● What is required
Within the material below, tally every line that holds the word "wget", then give the tally and nothing more.

● Supplied entries

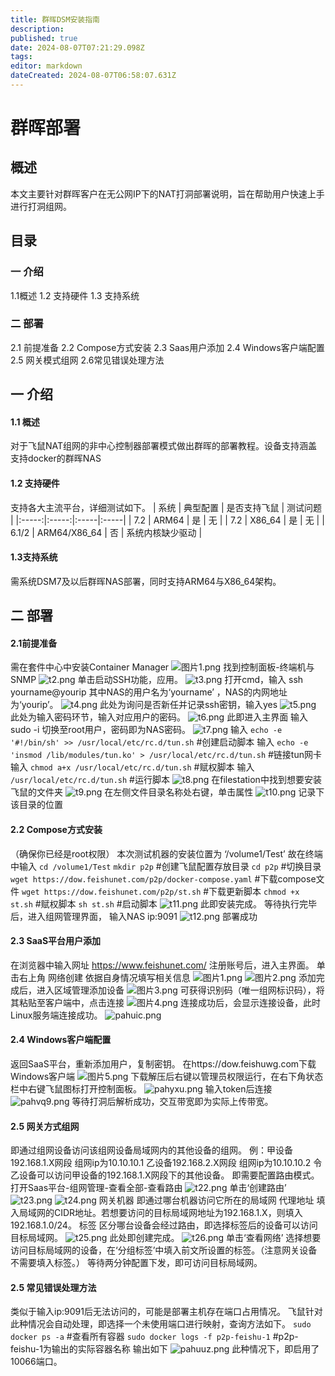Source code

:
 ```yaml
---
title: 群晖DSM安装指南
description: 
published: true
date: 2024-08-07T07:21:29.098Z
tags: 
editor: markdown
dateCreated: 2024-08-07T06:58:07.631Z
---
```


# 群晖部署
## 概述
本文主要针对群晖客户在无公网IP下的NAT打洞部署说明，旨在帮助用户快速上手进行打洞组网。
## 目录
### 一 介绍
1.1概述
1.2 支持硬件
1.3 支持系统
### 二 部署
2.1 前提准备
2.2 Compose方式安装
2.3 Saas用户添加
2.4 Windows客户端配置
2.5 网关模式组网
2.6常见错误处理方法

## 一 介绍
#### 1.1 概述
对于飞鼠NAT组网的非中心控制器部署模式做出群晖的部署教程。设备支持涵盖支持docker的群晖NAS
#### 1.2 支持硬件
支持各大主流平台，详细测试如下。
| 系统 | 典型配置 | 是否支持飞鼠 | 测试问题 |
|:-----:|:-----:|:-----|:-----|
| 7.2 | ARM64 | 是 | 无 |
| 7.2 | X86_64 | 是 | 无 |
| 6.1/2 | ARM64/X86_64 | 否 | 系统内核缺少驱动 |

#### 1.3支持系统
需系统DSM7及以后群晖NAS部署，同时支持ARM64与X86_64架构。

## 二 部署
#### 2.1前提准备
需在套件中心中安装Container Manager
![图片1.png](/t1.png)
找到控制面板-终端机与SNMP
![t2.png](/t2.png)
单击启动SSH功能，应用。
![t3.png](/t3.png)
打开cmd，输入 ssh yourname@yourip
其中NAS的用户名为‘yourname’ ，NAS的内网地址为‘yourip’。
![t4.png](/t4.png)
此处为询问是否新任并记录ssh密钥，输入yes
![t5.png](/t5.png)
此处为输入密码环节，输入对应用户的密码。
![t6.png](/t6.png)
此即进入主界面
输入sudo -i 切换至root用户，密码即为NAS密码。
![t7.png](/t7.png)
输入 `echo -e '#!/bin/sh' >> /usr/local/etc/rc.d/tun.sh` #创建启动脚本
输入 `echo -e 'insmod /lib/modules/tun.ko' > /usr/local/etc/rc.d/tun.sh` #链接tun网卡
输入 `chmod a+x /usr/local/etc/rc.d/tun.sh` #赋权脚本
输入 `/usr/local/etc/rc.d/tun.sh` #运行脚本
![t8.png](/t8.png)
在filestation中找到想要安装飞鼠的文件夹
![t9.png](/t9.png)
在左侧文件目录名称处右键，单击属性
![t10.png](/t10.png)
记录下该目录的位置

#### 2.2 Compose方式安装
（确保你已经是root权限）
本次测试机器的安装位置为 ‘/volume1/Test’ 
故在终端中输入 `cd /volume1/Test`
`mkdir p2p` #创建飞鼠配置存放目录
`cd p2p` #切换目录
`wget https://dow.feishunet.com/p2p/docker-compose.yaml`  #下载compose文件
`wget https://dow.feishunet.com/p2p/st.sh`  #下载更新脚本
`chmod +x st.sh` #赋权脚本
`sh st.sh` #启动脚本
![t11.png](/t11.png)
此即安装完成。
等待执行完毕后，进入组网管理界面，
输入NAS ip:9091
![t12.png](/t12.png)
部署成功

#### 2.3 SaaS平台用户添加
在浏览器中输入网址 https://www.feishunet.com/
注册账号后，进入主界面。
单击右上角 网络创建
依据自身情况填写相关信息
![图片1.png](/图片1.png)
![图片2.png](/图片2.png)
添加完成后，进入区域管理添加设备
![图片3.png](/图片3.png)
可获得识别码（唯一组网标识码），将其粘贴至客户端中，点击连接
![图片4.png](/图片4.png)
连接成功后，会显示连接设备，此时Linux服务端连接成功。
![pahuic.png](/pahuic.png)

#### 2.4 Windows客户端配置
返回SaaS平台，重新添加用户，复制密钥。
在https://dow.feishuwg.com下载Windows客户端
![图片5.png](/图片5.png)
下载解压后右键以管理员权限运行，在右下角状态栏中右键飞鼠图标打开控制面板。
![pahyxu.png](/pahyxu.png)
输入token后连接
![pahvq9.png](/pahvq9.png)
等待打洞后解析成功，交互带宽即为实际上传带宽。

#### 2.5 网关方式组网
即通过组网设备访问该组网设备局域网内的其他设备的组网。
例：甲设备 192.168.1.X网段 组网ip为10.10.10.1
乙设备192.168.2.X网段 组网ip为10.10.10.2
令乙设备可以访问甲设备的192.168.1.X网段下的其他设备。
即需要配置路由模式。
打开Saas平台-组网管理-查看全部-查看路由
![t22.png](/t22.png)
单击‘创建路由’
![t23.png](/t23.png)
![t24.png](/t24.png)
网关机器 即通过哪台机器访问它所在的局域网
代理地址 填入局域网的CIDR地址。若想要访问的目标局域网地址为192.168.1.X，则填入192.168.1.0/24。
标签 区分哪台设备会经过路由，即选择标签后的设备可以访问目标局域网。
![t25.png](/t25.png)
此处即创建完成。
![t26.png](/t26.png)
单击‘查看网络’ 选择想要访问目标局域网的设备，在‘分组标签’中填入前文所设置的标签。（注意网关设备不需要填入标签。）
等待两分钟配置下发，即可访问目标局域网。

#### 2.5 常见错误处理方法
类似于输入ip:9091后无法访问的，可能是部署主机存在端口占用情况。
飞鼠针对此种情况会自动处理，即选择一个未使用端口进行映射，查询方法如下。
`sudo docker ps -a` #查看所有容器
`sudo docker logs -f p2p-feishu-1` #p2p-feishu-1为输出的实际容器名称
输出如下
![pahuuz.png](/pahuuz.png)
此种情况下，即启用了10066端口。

...

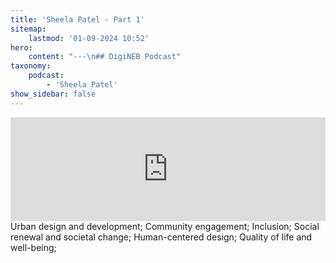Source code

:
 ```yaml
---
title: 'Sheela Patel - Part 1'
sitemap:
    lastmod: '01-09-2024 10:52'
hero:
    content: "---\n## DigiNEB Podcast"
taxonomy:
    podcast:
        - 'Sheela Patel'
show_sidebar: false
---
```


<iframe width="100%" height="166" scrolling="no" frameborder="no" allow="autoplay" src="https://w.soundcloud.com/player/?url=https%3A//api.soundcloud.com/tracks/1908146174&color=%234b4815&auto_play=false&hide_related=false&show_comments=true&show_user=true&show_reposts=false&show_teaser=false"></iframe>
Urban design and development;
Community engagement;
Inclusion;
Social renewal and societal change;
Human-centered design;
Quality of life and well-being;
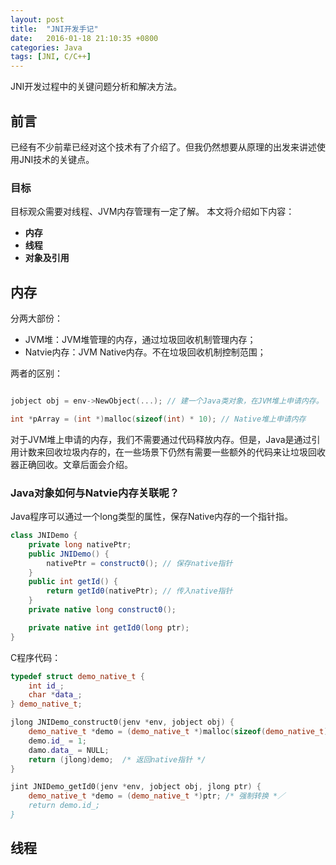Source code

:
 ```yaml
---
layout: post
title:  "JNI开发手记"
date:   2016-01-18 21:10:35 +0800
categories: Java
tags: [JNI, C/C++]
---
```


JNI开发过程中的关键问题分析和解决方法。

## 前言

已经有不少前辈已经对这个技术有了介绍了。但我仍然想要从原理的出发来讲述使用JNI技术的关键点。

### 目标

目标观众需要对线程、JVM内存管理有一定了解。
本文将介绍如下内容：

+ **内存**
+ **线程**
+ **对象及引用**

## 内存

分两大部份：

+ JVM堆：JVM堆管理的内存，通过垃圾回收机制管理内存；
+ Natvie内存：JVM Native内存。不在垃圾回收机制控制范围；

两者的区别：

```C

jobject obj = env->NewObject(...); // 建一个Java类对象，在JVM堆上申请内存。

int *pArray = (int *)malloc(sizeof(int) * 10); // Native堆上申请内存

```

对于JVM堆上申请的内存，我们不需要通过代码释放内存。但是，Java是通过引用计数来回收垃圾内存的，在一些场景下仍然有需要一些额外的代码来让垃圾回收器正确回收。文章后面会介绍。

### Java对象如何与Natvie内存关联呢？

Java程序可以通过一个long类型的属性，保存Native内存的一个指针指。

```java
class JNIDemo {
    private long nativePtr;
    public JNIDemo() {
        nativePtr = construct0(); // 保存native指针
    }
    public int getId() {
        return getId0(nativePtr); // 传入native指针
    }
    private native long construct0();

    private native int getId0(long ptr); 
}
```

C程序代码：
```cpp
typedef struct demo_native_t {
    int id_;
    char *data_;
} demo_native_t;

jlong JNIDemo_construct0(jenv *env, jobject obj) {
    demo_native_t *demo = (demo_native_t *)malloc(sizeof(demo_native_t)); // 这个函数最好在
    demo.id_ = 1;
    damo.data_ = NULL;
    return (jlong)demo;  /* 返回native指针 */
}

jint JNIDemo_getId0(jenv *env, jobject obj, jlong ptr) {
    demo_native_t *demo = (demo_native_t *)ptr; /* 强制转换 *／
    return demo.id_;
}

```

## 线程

● Output below
2